Start of Block
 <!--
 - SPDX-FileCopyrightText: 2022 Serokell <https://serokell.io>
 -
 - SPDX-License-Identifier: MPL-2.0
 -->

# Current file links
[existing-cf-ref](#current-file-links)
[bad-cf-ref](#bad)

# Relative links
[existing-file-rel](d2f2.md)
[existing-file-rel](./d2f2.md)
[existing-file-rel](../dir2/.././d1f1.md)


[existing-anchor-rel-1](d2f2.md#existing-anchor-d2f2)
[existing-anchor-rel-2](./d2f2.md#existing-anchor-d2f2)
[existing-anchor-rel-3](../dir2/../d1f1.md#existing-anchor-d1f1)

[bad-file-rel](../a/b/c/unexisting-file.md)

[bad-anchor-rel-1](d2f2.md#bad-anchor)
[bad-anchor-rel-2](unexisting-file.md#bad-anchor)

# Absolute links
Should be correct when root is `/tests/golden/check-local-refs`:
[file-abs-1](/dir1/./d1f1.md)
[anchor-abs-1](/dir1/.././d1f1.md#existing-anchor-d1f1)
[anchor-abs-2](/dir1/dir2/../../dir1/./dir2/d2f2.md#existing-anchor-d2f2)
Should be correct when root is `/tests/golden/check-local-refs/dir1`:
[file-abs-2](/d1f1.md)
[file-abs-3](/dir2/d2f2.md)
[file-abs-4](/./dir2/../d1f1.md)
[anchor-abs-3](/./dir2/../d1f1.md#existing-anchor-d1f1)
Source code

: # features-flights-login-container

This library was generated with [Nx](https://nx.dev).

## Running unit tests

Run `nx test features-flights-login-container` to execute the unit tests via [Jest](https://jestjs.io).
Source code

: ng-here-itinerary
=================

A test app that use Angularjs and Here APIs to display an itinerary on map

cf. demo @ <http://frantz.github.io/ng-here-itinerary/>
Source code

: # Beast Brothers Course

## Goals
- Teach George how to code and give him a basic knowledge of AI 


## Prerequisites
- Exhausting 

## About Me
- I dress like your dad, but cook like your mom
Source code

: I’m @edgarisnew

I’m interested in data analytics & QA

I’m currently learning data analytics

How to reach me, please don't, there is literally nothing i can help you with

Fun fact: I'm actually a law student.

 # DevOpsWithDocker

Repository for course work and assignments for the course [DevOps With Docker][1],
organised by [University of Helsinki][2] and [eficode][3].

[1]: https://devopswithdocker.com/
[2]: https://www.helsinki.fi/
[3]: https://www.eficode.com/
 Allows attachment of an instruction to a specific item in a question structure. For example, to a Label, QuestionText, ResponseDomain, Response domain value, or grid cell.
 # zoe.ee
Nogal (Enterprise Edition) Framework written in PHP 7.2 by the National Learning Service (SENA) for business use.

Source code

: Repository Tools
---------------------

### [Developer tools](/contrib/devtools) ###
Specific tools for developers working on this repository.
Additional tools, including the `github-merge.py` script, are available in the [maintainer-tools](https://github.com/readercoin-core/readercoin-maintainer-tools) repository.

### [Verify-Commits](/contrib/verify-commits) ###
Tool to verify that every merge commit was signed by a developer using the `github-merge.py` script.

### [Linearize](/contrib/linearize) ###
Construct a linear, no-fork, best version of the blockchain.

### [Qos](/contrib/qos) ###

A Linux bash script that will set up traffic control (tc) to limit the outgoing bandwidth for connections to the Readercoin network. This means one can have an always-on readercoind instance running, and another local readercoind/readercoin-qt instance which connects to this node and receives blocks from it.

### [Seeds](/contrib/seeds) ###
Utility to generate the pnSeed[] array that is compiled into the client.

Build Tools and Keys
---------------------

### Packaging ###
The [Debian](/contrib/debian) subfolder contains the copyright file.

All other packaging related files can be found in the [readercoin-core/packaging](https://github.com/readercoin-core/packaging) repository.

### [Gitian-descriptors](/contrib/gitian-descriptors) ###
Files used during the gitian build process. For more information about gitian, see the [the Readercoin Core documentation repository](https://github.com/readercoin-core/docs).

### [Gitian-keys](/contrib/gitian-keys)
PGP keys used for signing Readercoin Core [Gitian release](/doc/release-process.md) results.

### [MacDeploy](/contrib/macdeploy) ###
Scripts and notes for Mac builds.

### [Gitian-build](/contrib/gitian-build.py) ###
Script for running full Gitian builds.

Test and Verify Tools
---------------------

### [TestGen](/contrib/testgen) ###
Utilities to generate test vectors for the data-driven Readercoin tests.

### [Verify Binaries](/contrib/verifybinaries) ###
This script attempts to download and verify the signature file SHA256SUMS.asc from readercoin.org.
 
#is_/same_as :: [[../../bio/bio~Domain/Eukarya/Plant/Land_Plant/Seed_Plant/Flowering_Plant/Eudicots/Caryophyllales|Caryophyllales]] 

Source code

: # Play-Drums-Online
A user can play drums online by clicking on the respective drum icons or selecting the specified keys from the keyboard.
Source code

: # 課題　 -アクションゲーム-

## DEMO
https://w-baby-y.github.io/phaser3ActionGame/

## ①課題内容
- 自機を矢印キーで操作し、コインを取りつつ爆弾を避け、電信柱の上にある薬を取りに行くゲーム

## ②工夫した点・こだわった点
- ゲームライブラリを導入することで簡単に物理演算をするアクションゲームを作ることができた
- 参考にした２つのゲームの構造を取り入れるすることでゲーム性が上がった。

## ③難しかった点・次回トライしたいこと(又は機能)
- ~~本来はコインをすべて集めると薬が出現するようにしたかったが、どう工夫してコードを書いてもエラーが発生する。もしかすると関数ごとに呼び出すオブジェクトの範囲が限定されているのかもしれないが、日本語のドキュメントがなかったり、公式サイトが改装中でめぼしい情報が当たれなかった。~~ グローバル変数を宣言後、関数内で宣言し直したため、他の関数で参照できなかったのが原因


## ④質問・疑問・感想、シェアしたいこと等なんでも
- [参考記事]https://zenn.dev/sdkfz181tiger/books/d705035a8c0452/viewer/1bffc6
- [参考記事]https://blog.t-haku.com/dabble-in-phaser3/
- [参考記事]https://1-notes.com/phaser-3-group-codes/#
End of Block
Exercise aim | The "- 自機を矢印キーで操作し、" line through the last line above: set these down exactly and add nothing else.

Written response |
- 自機を矢印キーで操作し、コインを取りつつ爆弾を避け、電信柱の上にある薬を取りに行くゲーム

## ②工夫した点・こだわった点
- ゲームライブラリを導入することで簡単に物理演算をするアクションゲームを作ることができた
- 参考にした２つのゲームの構造を取り入れるすることでゲーム性が上がった。

## ③難しかった点・次回トライしたいこと(又は機能)
- ~~本来はコインをすべて集めると薬が出現するようにしたかったが、どう工夫してコードを書いてもエラーが発生する。もしかすると関数ごとに呼び出すオブジェクトの範囲が限定されているのかもしれないが、日本語のドキュメントがなかったり、公式サイトが改装中でめぼしい情報が当たれなかった。~~ グローバル変数を宣言後、関数内で宣言し直したため、他の関数で参照できなかったのが原因


## ④質問・疑問・感想、シェアしたいこと等なんでも
- [参考記事]https://zenn.dev/sdkfz181tiger/books/d705035a8c0452/viewer/1bffc6
- [参考記事]https://blog.t-haku.com/dabble-in-phaser3/
- [参考記事]https://1-notes.com/phaser-3-group-codes/#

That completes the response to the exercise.